[TO DO]
Check each line below for the word "Start". Then give only how many lines have it.

┌──

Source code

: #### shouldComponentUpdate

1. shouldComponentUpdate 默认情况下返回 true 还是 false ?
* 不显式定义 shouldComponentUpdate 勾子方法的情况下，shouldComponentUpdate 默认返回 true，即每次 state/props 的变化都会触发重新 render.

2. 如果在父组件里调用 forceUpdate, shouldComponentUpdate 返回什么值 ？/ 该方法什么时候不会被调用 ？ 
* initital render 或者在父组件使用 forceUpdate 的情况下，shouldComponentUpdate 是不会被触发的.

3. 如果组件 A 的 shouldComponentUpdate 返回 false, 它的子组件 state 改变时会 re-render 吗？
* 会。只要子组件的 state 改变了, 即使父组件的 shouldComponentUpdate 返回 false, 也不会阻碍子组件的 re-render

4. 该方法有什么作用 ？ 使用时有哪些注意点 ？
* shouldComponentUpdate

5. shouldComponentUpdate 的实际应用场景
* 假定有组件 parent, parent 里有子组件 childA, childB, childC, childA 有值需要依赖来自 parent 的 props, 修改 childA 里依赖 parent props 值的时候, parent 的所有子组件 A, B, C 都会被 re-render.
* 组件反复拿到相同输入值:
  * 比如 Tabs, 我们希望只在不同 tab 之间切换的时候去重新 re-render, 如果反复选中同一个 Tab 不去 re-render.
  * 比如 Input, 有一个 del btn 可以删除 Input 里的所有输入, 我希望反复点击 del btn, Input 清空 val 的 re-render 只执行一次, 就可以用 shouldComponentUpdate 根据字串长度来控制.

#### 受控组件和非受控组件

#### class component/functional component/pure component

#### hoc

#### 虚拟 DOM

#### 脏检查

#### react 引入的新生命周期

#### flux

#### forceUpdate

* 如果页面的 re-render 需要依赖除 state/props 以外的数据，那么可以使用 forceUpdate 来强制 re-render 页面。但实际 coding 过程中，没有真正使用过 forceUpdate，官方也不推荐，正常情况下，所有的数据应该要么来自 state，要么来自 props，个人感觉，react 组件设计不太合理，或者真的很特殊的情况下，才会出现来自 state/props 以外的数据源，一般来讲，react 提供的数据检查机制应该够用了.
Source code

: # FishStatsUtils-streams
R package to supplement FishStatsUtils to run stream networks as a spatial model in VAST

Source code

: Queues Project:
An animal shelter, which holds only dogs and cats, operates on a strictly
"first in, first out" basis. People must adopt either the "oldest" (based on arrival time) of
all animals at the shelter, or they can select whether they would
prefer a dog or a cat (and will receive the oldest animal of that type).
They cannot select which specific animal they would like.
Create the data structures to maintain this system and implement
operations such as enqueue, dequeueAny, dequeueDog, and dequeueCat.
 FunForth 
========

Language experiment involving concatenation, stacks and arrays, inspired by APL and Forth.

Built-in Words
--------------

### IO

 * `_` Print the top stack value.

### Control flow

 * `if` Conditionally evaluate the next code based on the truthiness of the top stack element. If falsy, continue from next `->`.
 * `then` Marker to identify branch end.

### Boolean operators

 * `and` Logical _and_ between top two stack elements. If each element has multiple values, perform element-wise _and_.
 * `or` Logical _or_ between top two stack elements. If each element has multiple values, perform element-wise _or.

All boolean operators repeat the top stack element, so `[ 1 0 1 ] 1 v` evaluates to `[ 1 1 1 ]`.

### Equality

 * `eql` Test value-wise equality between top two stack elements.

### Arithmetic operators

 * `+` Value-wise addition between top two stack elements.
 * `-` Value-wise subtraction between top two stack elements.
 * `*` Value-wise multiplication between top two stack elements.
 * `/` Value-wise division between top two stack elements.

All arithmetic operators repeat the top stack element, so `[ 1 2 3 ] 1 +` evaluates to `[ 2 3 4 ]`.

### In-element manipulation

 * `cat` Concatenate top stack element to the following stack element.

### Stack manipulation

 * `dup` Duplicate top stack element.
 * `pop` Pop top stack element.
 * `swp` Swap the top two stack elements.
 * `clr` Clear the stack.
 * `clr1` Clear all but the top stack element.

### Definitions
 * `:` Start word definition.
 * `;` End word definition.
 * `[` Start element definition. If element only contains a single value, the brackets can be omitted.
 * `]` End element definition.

└──

[TASK SOLUTION]
2